## WHAT THIS TASK INVOLVES
Could you find each line of the data below that contains the word "Mitsubushi" and copy those lines?

START DATA UNDER STUDY

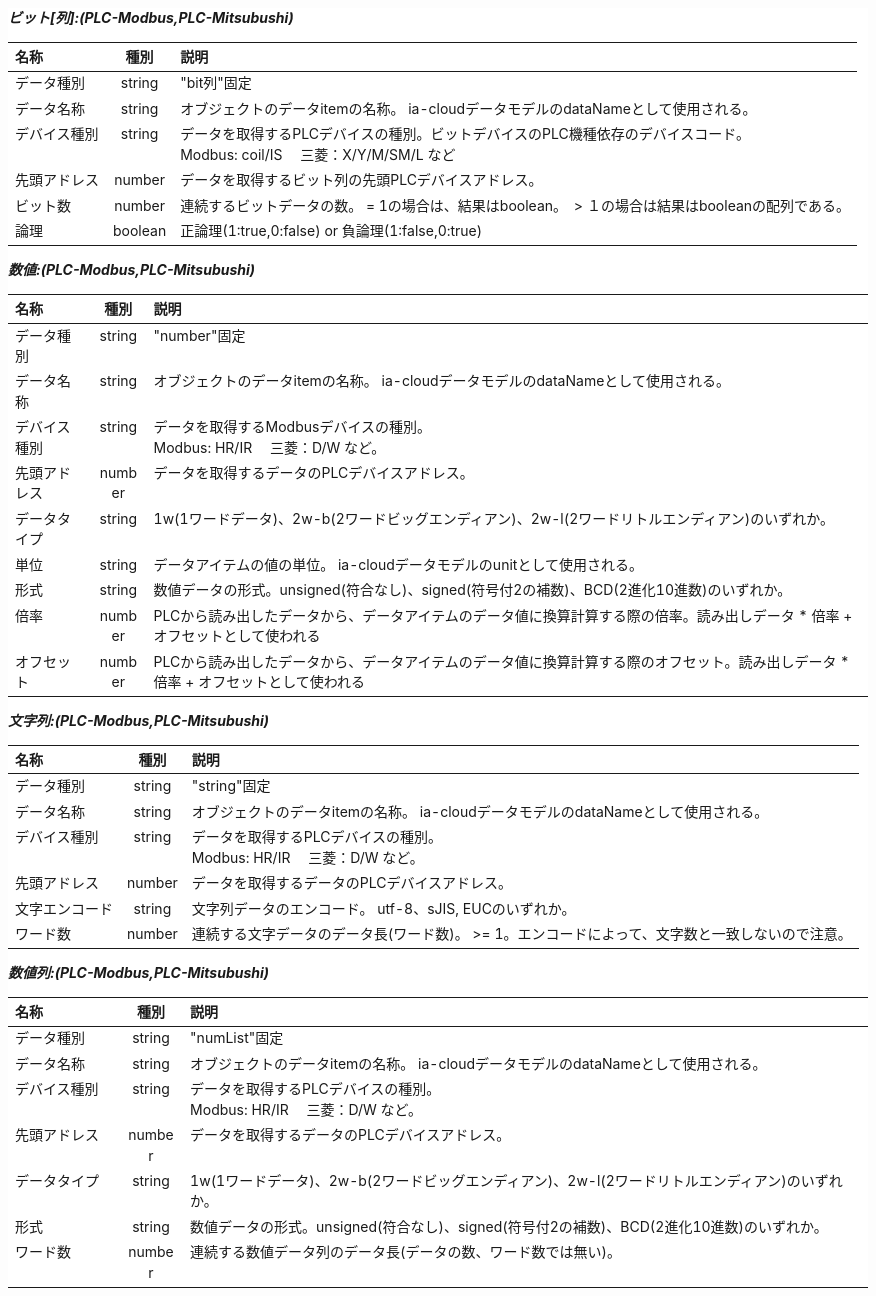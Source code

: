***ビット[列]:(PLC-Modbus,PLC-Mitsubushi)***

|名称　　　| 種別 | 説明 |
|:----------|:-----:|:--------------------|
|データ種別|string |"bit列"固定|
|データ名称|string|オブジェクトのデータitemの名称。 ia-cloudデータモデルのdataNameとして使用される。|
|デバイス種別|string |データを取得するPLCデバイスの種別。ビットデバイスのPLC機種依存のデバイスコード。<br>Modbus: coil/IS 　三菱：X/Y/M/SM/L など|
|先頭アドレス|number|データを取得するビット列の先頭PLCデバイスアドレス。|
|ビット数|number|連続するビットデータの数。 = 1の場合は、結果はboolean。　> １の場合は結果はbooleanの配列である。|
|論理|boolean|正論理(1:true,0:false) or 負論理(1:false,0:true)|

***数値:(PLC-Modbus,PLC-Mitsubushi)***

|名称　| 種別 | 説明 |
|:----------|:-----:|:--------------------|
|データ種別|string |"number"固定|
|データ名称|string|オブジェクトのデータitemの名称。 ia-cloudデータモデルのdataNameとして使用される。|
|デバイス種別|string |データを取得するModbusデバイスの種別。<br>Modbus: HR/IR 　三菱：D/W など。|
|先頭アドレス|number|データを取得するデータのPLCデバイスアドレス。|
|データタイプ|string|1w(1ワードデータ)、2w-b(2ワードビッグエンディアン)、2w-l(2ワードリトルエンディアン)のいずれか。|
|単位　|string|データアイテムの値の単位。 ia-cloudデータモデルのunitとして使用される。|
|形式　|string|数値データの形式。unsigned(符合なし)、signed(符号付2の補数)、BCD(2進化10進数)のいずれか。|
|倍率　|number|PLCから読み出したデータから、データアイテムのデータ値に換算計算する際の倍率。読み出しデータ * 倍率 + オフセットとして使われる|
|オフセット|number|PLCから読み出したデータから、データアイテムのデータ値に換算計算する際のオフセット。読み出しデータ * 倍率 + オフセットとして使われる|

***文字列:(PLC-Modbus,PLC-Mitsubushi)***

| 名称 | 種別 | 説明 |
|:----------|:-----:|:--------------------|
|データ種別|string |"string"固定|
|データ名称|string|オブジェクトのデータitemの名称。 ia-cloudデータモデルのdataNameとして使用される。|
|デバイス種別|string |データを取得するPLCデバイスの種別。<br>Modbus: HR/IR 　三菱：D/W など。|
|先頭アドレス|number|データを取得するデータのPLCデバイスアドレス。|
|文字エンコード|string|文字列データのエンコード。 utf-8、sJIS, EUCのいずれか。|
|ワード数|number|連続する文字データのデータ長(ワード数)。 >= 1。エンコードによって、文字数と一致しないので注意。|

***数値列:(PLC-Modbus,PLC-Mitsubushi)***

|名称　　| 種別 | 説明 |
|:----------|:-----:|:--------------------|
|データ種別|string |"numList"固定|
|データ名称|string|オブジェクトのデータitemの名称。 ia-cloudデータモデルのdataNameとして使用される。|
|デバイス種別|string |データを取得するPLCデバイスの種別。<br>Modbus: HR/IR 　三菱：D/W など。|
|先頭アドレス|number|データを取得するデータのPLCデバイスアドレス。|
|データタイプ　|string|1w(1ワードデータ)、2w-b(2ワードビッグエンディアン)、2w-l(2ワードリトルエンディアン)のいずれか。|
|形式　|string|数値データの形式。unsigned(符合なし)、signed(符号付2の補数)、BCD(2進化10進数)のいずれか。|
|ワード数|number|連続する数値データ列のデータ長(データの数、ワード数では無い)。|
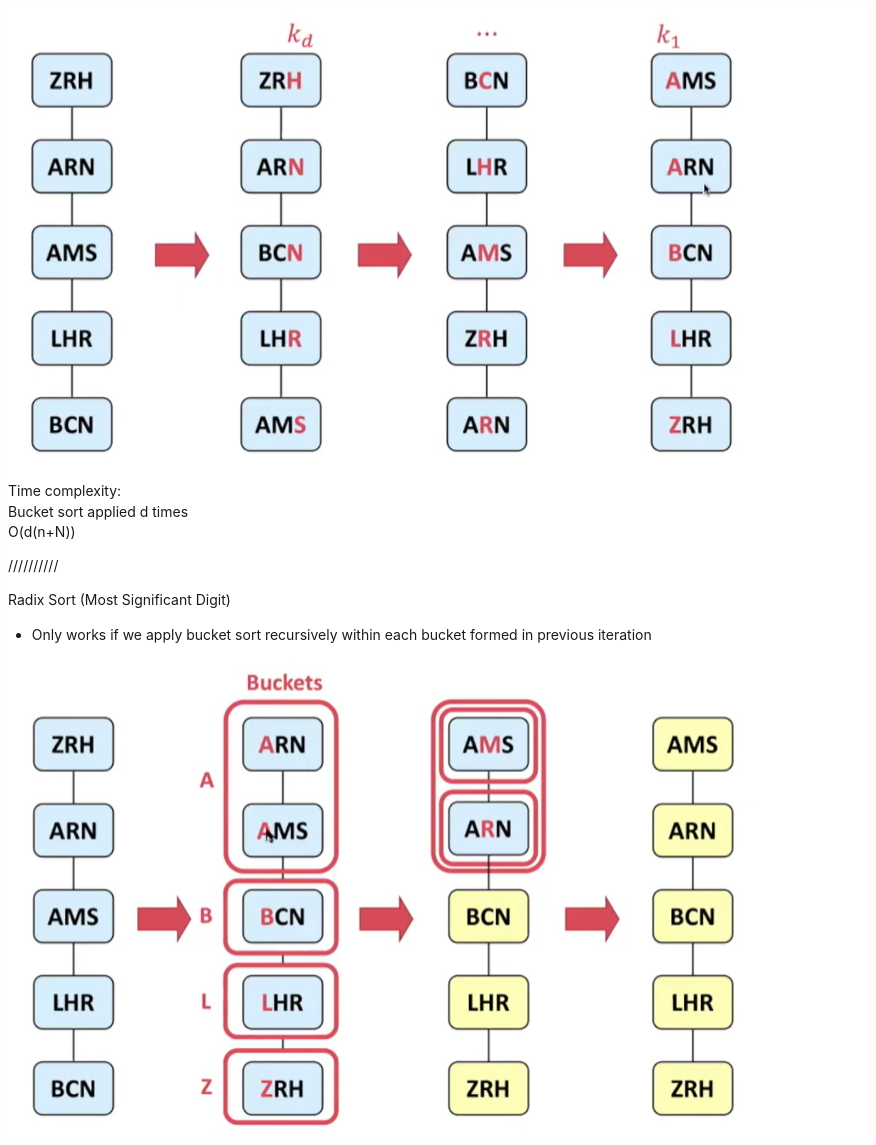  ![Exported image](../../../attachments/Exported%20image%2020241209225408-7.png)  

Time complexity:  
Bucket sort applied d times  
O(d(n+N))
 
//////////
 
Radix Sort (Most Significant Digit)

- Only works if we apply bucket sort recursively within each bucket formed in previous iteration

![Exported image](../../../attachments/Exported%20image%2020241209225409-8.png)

END DATA UNDER STUDY

## THE ANSWER
:***ビット[列]:(PLC-Modbus,PLC-Mitsubushi)***
***数値:(PLC-Modbus,PLC-Mitsubushi)***
***文字列:(PLC-Modbus,PLC-Mitsubushi)***
***数値列:(PLC-Modbus,PLC-Mitsubushi)***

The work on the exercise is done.